The film debuted at Annecy earlier this month, where Cartoon Brew’s exclusive online event partner INBTWN Animation caught up with director Kirk DeMicco and co-director Faryn Pearl, who spoke with us about how they developed the film.

Thinking back on the early stages of development and working with Dreamworks production design vet Pierre-Olivier “POV” Vincent, DeMicco explained that establishing the scale of the film was an exercise in extremes. That said, for the film to be relatable to audiences it became essential that the artists creating Ruby’s world made the grandest kaiju-inspired set pieces just as relatable as intimate scenes in Ruby’s bedroom. Says DeMicco:

In the production design with Pierre-Olivier Vincent, when we were designing the film, there was this idea of almost bookending with the mundane and the epic. She is such a genuine, warmhearted character that you do want to root for her, but rooting for her in a relatable space which is a girl in her room with her hoodie on just trying to get to school and maybe get past her mom to try to ask a boy to prom is there. Then, having us be on the journey with her when she’s expanding her universe, when she’s exploring the world, and she’s discovering that she’s made for greater things.

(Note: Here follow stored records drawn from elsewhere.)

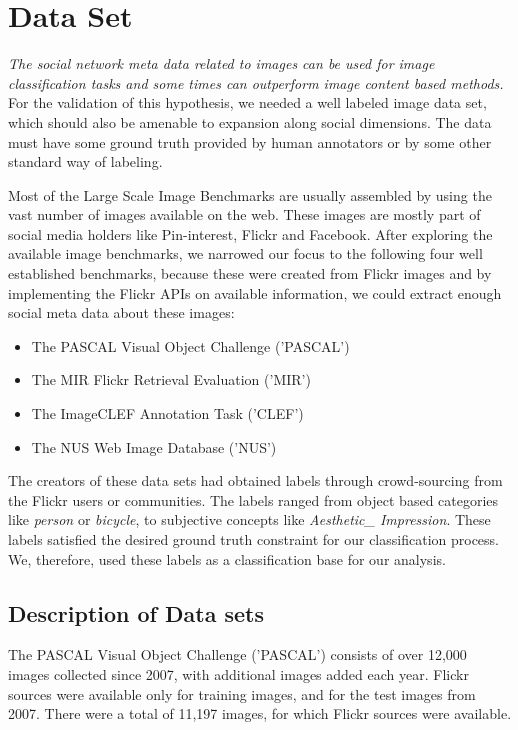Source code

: 
\chapter{Data Set} %

\label{Chapter3} %
\emph{The social network meta data related to images can be used for
image classification tasks and some times can outperform image 
content based methods.} For the validation of this 
hypothesis, we needed a well labeled image data set, which should also 
be amenable to expansion along social dimensions. 
The data must have some ground truth provided by human annotators or 
by some other standard way of labeling.

Most of the Large Scale Image Benchmarks are usually assembled by 
using the vast number of images available on the web. These images 
are  mostly part of social media holders like Pin-interest, 
Flickr and Facebook. After exploring the available image benchmarks, 
we narrowed our focus to the following four well established 
benchmarks, because these were created from Flickr images and by 
implementing the Flickr APIs on available information, we could 
extract enough social meta data about these images:
\begin{itemize}
\item The PASCAL Visual Object Challenge ('PASCAL') \cite{PASCAL}
\item The MIR Flickr Retrieval Evaluation ('MIR') \cite{MIR}
\item The ImageCLEF Annotation Task ('CLEF') \cite{CLEF}
\item The NUS Web Image Database ('NUS') \cite{NUS} 
\end{itemize}
The creators of these data sets had obtained labels through 
crowd-sourcing from the Flickr users  or communities. The labels 
ranged from object based categories like \textit{person} or \textit{bicycle}, to 
subjective concepts like \textit{Aesthetic\_ Impression}. These 
labels satisfied the desired ground truth constraint for our 
classification process. We, therefore, used these labels as a 
classification base for our analysis.

\section{Description of Data sets}
The PASCAL Visual Object Challenge ('PASCAL') consists of over 
12,000 images collected since 2007, with additional images added 
each year. Flickr sources were available only for 
training images, and for the test images from 2007. There were a total 
of 11,197 images, for which Flickr sources were available.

According to co-director Faryn Pearl, that contrast not only had to be relatable, but believable:

A lot of what we did was about contrast, we really leaned into the contrast of the two worlds. So, we had her life on land in Oceanside and we kind of needed, for story purposes, for it to be a place where a sea creature could potentially live, where they could survive, but where it still felt kind of small and cramped.

For both directors, there is no question that animation was not just the right medium to achieve those goals, but the only one that could do it. For Ruby’s story to work, they had to stretch incredulity in a way that isn’t possible in live action. DeMicco explained:

I think the superpower of animation is our ability to bend believability. It’s different than live action. That meant setting up a world that felt like we could have this girl walk through it. And because it’s stylized, how pushed it is, everything is caricatured but with thought behind it, it made it plausible.

More than just creating a believable environment, animation allowed the filmmakers to deliver on their story’s comedic and aesthetic goals as well. DeMicco said:

Those principles of squash and stretch are very comedic, but it was organic, and because of the idea coming from cephalopods and the curviness of how they act, a boneless character is part of what it was. It really was her straitjacket in a way. She was meant to be more curvy, more flowing, and her mom had her more rigid, had her walking like she had a spine, which she didn’t have.

For the filmmakers, the film’s animation and special effects are easy to talk about now that the movie is done. But both DeMicco and Pearl practically ran out of breath trying to talk us through all the technical challenges they had to overcome to realize their vision. For Pearl, the results entirely justified the effort expended. She told us about her favorite achievement:

Chelsea’s water hair is a feat of special effects, rigging, fluid dynamics, ocean projection. We were making a movie where we were thinking how can we use this wisely? How can we use this to the best effect? And how can we make this look as good as it gets? That was a technical gauntlet. But I think the work speaks for itself on screen.

According to DeMicco, the technical challenges were matched by the narrative struggles in creating a story big enough for a family of krakens.

Because of the scale, we had to create challenges big enough for a kraken. Usually, they’re the slate-wiping end of a film. They show up and boom, done, everything over. So what do you do to challenge her?